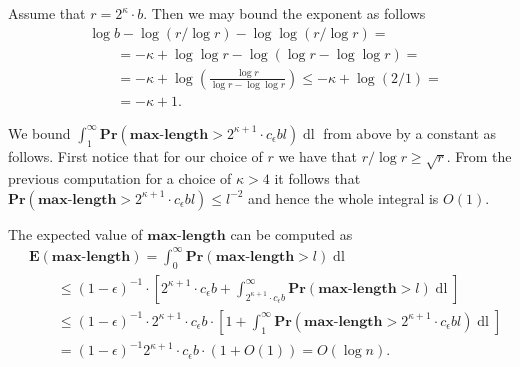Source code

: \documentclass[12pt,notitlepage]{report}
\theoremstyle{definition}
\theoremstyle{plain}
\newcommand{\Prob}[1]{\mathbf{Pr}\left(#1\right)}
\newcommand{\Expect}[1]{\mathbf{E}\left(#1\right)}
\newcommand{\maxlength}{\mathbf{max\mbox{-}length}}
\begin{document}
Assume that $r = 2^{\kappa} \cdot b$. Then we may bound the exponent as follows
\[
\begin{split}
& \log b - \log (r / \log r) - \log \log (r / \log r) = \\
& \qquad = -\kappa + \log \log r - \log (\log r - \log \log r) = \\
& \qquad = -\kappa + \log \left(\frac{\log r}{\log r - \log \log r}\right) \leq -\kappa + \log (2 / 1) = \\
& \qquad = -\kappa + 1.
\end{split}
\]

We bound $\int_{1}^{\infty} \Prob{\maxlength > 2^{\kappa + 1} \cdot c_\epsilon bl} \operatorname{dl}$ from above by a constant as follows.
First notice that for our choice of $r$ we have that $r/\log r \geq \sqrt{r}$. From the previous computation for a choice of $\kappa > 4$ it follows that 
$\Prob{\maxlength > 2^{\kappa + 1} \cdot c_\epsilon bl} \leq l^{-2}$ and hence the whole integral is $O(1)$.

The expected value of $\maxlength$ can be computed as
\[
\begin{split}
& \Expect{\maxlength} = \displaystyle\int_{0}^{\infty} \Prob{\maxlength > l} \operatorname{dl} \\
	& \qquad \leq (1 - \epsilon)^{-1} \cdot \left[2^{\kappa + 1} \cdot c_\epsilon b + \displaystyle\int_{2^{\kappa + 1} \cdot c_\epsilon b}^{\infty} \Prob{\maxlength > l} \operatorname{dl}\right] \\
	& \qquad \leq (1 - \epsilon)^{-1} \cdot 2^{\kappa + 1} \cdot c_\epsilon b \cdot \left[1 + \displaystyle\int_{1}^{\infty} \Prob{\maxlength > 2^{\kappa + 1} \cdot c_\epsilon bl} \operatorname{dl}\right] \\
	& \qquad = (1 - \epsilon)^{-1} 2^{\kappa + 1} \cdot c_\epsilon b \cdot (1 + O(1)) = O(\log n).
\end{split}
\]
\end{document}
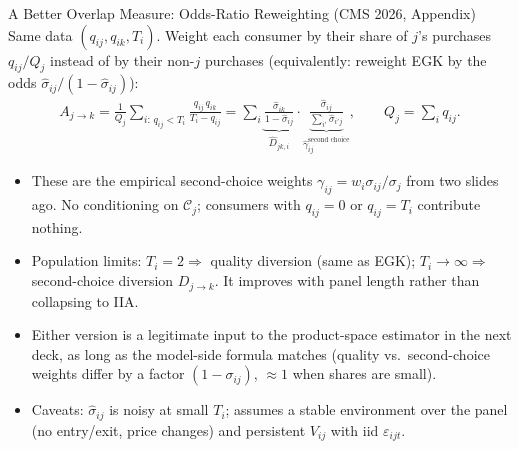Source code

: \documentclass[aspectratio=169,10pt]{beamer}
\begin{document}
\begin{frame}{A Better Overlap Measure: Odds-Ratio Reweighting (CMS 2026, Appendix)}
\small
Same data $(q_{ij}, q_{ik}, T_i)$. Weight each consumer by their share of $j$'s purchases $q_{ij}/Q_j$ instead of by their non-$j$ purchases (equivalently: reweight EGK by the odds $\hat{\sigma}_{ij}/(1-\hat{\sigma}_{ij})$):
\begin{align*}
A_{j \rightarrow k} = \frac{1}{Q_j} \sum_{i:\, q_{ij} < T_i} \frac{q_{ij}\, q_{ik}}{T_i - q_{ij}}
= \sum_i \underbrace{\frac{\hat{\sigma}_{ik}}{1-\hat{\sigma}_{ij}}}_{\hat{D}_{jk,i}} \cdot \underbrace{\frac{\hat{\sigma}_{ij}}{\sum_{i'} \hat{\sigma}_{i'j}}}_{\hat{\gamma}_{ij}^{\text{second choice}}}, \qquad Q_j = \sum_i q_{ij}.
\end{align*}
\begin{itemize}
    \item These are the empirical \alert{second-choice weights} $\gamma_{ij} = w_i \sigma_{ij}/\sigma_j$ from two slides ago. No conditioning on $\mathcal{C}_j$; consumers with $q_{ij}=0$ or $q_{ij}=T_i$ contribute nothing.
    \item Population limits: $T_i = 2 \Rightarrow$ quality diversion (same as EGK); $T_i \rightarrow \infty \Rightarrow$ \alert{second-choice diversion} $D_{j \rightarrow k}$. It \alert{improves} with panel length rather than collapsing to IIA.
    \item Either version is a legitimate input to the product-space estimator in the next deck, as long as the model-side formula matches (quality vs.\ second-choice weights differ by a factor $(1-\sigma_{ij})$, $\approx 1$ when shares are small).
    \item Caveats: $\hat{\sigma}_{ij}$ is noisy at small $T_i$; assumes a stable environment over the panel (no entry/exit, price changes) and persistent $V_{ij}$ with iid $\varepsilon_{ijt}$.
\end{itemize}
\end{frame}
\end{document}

•••••

Task instructions ▸ Repeat the listing above exactly from its first line to the line containing "(r / \log r) = \\", both included, and omit the pictures.

Reply to the task ▸
Source code

: \documentclass[12pt,notitlepage]{report}
\theoremstyle{definition}
\theoremstyle{plain}
\newcommand{\Prob}[1]{\mathbf{Pr}\left(#1\right)}
\newcommand{\Expect}[1]{\mathbf{E}\left(#1\right)}
\newcommand{\maxlength}{\mathbf{max\mbox{-}length}}
\begin{document}
Assume that $r = 2^{\kappa} \cdot b$. Then we may bound the exponent as follows
\[
\begin{split}
& \log b - \log (r / \log r) - \log \log (r / \log r) = \\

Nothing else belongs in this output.